Si tuviéramos que definir con una palabra el rol del Estado en el financiamiento de la educación superior chilena creemos que la más ajustada sería “bipolar”. Al observar los principales elementos del sistema de aporte económico estatal, da la impresión de que el esquema navega entre en dos extremos: o bien descansa plenamente en la elección del estudiante, como en el caso del CAE, o en el “nombre y apellido del beneficiario” (en el caso del AFD).
Por el lado del financiamiento a la demanda, incrementado en los últimos años por el Crédito con Aval del Estado (CAE), el análisis crítico es similar al que suele realizarse sobre los colegios subvencionados. ¿Es posible que, financiando a la demanda, surja una competencia entre instituciones por mejorar su calidad? Aunque teóricamente es plausible, la experiencia visible hasta ahora no promete un futuro auspicioso. La existencia de fuertes asimetrías de información hacen muy difícil para un estudiante –en muchos casos universitario de primera generación– evaluar imparcialmente la calidad ofrecida por una institución con pocos años de antigüedad, edificios bonitos y matricula creciente. Si a esto le suma un sistema de acreditación al que, siendo generoso, podría calificarse como deficiente, el cóctel es explosivo.

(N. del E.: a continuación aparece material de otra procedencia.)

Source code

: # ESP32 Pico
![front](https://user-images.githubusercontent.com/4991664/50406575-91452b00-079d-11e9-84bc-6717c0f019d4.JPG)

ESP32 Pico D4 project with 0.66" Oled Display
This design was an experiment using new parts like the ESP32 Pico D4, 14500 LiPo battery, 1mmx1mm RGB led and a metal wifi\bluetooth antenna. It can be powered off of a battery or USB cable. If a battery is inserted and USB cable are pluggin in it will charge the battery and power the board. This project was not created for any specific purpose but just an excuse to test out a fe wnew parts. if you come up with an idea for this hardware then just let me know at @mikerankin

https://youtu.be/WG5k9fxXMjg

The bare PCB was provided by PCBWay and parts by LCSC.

A pesar de los fuertes cuestionamientos (a nuestro juicio correctos) al sistema de “vouchers” a la educación media y básica, debemos reconocer que, al menos, había alguna consistencia lógica detrás de ese esquema. En el caso universitario, nos encontramos con una serie de “remiendos”, surgidos, en general, en respuesta a reclamos estudiantiles, a partir de un esquema original donde es difícil entender exactamente qué es lo que se está queriendo financiar y para qué. Por ejemplo, podría argumentarse que los AFD están destinados a pagar por investigación que beneficia al país. Aunque esto suena como un argumento razonable, cabría preguntarse por qué algunas universidades calificadas “con énfasis en docencia” (y que, en algunos casos, ni siquiera son estatales), reciben estos fondos.

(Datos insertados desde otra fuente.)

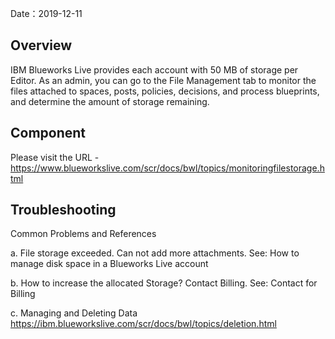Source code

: Date：2019-12-11

## Overview 

IBM Blueworks Live provides each account with 50 MB of storage per Editor. As an admin, you can go to the File Management tab to monitor the files attached to spaces, posts, policies, decisions, and process blueprints, and determine the amount of storage remaining. 


## Component 

Please visit the URL - https://www.blueworkslive.com/scr/docs/bwl/topics/monitoringfilestorage.html


## Troubleshooting 

Common Problems and References 

a. File storage exceeded. Can not add more attachments. 
See: 
How to manage disk space in a Blueworks Live account 

b. How to increase the allocated Storage? 
Contact Billing. 
See: Contact for Billing 

c. Managing and Deleting Data 
https://ibm.blueworkslive.com/scr/docs/bwl/topics/deletion.html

Si realmente se quiere impulsar la calidad y distribuirla equitativamente, creemos que los dineros públicos deberían estar más vinculados al objeto de lo que se financia (educación universitaria de una calidad determinada) y no, como ahora, a los sujetos demandantes (estudiantes) o al oferente (universidades del CRUCH). Un ejemplo podría ser el tímido intento de los llamados “fondos basales por desempeño” (exclusivo para las universidades del CRUCH) relacionados a indicadores del tipo “proporción de docentes jornada completa con doctorado”, “publicaciones” y otros indicadores similares.
Si el Estado hubiera provisto incentivos para que sus recursos se utilizaran en insumos de calidad, quizás no hubiéramos sufrido una crisis como la que vivimos con la Universidad del Mar. Por otro lado, mientras el Estado siga asignando una parte sustancial de sus aportes con criterios históricos, de tradición y abolengo, no llamará la atención que, más allá de la notable expansión en la cobertura del sistema, las diferencias en calidad y, como resultado, la desigualdad de oportunidades sean fenómenos persistentes en la sociedad chilena.